The Dos and Don'ts of Meeting The Family
The holidays are a hectic time of present buying and party scheduling, and for some of us, this time of year brings yet another source of stress: meeting the parents. Don't go home for the holidays with your new guy without reading these dos and don'ts first.
Do: Show up with a smile on your face and an occasion appropriate outfit.
I don't need to tell you that first impressions mean everything. These people could be your in-laws and the grandparents of your children, and while I don't want to freak you out and say that how you present yourself in this situation could affect the rest of your life, fact is, it kind of could. Prepare yourself accordingly by wearing suitable attire (definitely no mid-drifts or ripped jeans) and erring on the side of more formal than casual if you're not sure of the dress code (trust me, asking your boyfriend will likely yield little more than a shoulder shrug). Obviously, this doesn't mean that you have to don a ball gown. But, when in doubt, a skirt is better than jeggings.

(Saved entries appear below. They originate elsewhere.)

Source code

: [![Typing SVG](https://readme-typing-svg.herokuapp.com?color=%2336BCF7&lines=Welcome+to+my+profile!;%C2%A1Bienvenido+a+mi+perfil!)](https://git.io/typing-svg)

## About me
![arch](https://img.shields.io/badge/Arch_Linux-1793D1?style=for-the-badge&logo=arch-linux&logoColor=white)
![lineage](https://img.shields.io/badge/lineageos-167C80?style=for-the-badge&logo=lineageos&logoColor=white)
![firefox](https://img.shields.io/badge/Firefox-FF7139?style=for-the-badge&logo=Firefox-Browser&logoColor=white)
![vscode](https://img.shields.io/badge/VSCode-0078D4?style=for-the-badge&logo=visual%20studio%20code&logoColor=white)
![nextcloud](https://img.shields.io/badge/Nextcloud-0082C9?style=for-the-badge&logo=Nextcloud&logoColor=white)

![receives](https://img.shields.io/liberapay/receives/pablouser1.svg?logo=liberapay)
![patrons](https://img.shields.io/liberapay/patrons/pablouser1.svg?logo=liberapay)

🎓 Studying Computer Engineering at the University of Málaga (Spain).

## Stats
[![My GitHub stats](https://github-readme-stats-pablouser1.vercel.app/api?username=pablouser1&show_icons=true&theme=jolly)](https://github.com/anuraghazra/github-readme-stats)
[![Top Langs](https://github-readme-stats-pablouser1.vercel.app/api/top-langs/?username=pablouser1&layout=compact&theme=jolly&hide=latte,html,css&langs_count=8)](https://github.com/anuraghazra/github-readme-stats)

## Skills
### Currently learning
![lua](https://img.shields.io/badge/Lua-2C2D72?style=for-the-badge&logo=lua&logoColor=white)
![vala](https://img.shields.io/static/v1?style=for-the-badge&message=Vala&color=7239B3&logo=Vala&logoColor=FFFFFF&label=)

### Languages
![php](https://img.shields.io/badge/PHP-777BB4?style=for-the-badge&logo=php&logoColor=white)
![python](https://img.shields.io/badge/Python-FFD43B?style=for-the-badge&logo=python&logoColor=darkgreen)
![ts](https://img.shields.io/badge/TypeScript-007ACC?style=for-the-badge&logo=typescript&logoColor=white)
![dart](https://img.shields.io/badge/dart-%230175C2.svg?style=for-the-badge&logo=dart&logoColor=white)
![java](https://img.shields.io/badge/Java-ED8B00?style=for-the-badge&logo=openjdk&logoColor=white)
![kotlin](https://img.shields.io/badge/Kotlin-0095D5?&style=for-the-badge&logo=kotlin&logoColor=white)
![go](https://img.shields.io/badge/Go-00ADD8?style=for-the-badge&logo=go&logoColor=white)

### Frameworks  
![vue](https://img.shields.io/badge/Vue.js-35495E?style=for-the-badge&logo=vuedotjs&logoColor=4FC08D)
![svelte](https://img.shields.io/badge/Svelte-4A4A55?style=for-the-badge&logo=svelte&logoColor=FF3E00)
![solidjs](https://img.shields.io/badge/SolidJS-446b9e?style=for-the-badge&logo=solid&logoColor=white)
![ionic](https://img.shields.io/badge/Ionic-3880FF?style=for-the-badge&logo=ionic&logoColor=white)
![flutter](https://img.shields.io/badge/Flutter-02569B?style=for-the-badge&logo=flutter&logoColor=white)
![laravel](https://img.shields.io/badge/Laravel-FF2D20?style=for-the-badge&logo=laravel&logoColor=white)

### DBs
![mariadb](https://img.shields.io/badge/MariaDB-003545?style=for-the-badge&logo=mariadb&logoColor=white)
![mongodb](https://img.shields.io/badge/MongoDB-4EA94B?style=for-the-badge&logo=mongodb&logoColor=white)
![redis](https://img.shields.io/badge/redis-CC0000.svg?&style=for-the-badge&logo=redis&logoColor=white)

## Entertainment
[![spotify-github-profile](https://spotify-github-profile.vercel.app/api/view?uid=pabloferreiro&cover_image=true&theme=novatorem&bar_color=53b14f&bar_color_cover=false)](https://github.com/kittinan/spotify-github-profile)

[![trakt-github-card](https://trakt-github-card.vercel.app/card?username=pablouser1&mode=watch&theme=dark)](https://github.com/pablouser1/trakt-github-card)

Don't: Show up empty handed.
You don't need to wow the fam with an elaborate Harry & David basket or a vintage bottle of wine, but good manners dictate you bring a gift when invited over for the holidays (or even to just a family dinner, actually). Make some cookies or stop by Trader Joes for something festive and inexpensive. (One word of caution: Ask your significant other before bringing any kind of alcohol in case his family doesn't drink.)
Do: Ask if you can help.
Even if you're a far cry from the likes of Julia Child, check in with your boyfriend's mom—or whomever is doing the cooking—to see if you can be of assistance. This will give you an activity, so you're not glued to your guy's side while he watches football with his brother. And, cooking together is a great way to get to know someone without feeling pressure. Since you'll be focusing on the task you're given, and doing something with your hands, you're less likely to fidget or let nerves get the best of you.
Don't: Be antisocial.
If his family caters their holiday meal or there is nothing to do to keep you busy, try to not rely on your Smartphone as a reprieve from not knowing what to say or do. Not only will you come off as disinterested and snobby, typing away on your gadget keeps you from getting to know your guy's family, which is the whole point of your presence.
Do: Participate in dinner conversation.
It can be difficult to break into a group of very talkative people who all know each other really well and it's another kind of challenge to strike up a conversation with a quiet crew. The best way to navigate either kind of family is to ask questions. Where did his mom get her sweet potato recipe? How long has his brother played soccer? Even if you feel comfortable, what's the most embarrassing story from your boyfriend's childhood?
Don't: Make the holiday all about you.
Maybe his family isn't so welcoming. Maybe your guy is terrible at including you in conversations. Maybe you can’t shake feeling super awkward. Whatever. While you're an important guest at this holiday gathering, you are not the focal point. Don't drag your boyfriend into the laundry room to rant about how poorly the night is going. Buck up, sister. Realize that you create your own situation and change your no-can-do attitude into a positive one.
Do: Follow the house rules.
If you spending the night, it is essential you follow restrictions or customs his parents set, whether the two of you must sleep in separate rooms or wake up at 7a.m. for breakfast. Again, your visit is not all about you. You should respect his parents enough to follow their rules and join them in their plans. One night of less sex and less sleep will not kill you. Promise.
Don't: Expect his family to be the same as yours.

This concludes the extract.